[[ SUPPLIED DATA open ]]

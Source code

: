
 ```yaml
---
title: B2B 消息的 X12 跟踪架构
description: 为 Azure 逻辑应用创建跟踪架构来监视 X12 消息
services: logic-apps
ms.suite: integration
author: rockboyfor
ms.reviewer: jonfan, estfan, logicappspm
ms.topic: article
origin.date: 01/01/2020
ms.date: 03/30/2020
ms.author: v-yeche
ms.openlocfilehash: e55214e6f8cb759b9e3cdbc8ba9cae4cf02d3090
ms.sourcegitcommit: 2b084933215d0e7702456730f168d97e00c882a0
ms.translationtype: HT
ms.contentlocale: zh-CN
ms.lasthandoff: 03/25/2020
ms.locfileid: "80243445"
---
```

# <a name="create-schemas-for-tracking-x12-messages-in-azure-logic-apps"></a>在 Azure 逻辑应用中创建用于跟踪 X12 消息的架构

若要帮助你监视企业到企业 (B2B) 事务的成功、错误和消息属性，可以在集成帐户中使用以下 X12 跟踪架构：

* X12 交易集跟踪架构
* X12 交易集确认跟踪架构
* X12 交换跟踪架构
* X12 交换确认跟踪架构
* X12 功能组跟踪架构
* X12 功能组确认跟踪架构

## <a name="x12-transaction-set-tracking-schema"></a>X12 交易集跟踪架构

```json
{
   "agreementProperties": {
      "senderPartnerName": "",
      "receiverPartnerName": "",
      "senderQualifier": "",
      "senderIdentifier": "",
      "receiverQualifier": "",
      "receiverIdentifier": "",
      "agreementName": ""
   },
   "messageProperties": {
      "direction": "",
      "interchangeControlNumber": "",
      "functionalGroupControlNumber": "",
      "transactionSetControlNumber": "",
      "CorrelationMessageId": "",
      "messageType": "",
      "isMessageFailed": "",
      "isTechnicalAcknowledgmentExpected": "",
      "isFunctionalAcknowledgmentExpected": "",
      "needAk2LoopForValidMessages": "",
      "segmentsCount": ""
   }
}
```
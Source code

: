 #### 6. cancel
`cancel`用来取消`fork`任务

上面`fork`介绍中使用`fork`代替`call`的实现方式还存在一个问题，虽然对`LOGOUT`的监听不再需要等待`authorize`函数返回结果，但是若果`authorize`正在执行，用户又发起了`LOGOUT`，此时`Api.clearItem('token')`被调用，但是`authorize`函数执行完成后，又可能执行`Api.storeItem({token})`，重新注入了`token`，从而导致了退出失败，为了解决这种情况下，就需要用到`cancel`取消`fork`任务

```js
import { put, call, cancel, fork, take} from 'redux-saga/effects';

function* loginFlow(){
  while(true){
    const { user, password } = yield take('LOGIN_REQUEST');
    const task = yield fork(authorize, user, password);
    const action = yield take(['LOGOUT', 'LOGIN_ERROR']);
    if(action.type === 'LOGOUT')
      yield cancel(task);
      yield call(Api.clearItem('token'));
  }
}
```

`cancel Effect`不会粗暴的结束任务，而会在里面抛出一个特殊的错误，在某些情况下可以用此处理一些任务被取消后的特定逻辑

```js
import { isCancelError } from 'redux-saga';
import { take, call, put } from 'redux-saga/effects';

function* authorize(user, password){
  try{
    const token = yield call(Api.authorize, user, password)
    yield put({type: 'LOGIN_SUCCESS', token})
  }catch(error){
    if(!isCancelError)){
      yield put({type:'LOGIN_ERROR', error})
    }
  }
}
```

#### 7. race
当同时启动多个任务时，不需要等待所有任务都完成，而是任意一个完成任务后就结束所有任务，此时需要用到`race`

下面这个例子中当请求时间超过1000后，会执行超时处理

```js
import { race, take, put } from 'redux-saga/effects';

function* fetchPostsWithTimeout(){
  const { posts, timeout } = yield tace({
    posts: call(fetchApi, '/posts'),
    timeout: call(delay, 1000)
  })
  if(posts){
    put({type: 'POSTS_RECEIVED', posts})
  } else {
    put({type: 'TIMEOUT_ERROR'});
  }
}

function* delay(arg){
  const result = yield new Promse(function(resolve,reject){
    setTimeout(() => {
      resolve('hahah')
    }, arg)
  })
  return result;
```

[[ SUPPLIED DATA closed ]]

◆ YOUR OBJECTIVE: Where a line of the data holds the word "saga", copy that line.

◆ ANSWER TO THIS PROBLEM:
import { put, call, cancel, fork, take} from 'redux-saga/effects';
import { isCancelError } from 'redux-saga';
import { take, call, put } from 'redux-saga/effects';
import { race, take, put } from 'redux-saga/effects';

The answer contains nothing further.